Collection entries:
☆ ☆ ☆ ☆ ☆ ☆ ☆

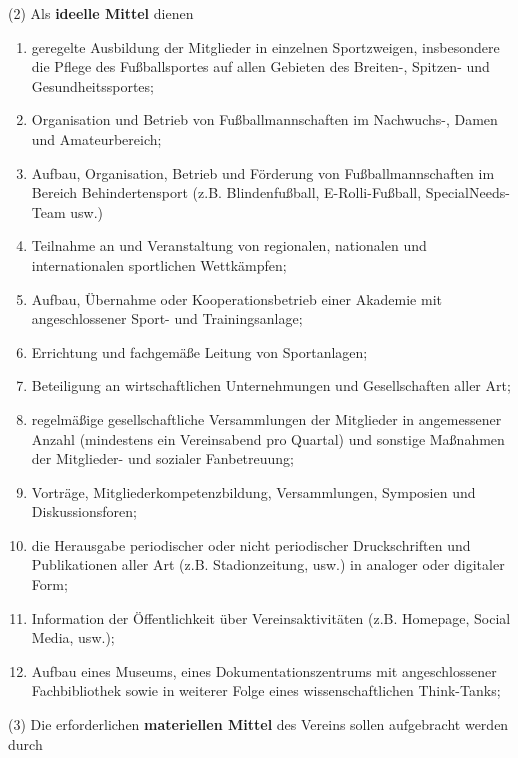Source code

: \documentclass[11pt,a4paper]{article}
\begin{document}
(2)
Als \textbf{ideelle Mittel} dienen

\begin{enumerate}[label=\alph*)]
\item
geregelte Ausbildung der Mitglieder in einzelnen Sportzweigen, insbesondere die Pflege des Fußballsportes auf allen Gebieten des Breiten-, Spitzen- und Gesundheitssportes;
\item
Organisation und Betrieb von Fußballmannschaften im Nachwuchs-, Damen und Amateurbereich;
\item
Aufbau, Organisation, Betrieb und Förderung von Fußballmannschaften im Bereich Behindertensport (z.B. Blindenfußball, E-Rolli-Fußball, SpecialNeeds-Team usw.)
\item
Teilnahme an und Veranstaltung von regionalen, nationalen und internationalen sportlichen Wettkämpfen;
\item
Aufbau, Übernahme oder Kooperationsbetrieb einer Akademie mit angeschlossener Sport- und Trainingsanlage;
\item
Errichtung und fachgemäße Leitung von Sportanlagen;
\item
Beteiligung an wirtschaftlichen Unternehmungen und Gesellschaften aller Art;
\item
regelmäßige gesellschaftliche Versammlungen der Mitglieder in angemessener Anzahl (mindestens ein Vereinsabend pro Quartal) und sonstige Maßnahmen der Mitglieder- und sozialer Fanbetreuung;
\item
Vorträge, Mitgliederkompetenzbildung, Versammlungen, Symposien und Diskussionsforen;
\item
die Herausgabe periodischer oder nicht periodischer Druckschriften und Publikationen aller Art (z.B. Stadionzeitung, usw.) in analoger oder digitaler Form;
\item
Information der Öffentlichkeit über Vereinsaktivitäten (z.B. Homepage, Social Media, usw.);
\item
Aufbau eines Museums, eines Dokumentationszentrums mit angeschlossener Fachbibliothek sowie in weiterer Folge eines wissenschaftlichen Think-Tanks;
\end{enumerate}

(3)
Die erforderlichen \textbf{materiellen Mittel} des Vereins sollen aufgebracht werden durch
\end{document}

☆ ☆ ☆ ☆ ☆ ☆ ☆

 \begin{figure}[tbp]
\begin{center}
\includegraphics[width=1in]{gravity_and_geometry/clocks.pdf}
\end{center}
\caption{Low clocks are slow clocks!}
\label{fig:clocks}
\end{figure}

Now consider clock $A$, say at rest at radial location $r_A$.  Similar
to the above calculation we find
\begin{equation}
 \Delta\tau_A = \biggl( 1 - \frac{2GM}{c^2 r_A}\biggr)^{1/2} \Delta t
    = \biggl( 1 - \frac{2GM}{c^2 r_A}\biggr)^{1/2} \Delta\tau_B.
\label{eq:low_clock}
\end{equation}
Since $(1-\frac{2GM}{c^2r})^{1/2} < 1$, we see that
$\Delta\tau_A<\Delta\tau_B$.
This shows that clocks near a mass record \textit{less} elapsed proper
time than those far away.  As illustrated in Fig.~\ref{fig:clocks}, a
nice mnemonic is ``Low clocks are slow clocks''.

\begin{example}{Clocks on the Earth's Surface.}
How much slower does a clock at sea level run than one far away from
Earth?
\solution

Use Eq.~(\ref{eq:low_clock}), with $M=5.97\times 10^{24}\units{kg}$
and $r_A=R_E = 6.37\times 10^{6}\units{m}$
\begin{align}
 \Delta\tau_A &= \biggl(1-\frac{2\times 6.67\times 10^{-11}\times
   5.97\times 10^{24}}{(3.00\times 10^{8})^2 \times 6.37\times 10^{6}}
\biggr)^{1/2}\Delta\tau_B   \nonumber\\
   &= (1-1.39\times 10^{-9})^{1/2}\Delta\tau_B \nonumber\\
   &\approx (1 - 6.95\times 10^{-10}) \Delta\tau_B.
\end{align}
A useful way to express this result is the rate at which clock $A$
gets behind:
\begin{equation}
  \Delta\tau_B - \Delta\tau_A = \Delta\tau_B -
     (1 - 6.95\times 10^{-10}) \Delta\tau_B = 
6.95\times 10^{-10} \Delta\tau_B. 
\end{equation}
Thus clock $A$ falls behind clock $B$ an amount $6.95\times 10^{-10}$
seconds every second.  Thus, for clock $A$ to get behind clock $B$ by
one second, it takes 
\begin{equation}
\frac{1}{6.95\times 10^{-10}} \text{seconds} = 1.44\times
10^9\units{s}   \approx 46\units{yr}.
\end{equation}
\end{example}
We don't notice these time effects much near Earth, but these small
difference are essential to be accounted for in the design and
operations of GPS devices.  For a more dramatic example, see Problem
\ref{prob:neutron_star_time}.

☆ ☆ ☆ ☆ ☆ ☆ ☆

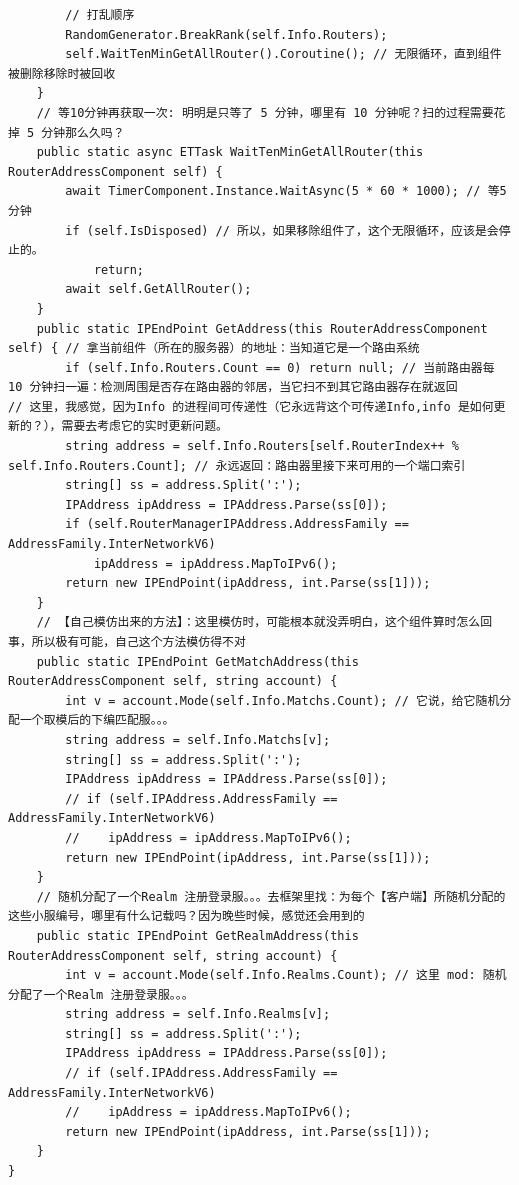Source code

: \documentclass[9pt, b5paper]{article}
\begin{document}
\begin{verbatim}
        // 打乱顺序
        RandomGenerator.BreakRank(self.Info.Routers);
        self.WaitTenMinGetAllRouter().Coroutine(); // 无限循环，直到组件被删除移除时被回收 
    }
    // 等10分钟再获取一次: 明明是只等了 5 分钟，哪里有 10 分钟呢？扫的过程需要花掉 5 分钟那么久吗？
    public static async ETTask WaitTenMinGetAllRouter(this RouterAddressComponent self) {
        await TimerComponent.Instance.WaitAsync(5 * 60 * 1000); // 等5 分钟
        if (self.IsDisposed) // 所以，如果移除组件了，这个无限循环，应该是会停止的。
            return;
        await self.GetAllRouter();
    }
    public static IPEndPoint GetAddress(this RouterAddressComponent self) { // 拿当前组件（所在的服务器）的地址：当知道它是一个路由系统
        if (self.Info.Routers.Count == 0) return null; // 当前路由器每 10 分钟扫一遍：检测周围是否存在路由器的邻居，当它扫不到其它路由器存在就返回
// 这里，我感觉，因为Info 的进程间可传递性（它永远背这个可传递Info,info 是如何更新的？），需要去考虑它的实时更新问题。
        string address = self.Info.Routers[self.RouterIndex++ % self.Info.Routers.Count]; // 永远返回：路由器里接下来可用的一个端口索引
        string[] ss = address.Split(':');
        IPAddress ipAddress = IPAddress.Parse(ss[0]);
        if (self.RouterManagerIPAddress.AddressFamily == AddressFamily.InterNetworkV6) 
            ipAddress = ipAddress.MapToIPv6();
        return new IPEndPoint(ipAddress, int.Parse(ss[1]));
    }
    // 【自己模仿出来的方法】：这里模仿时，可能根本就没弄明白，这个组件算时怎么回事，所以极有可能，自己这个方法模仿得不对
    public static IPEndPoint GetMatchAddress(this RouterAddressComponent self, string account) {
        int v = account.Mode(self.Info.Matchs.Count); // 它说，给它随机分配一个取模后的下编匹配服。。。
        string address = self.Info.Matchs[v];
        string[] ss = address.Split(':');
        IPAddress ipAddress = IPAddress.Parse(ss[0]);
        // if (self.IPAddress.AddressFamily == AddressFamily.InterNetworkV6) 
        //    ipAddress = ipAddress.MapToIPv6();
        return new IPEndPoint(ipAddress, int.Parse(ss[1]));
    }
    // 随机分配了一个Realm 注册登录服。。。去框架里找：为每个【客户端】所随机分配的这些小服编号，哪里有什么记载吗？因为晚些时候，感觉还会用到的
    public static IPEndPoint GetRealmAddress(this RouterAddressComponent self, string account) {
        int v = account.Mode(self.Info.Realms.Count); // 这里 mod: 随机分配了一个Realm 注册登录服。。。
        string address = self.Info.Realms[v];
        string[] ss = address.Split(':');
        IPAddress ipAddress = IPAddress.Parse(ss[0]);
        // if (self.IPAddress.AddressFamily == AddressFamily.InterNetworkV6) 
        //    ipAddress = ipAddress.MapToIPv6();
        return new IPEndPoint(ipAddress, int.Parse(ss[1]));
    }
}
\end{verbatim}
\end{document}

☆ ☆ ☆ ☆ ☆ ☆ ☆

Problem: The answer should be one number, the count of lines in the data that include the string "biggr".

Problem solution: 3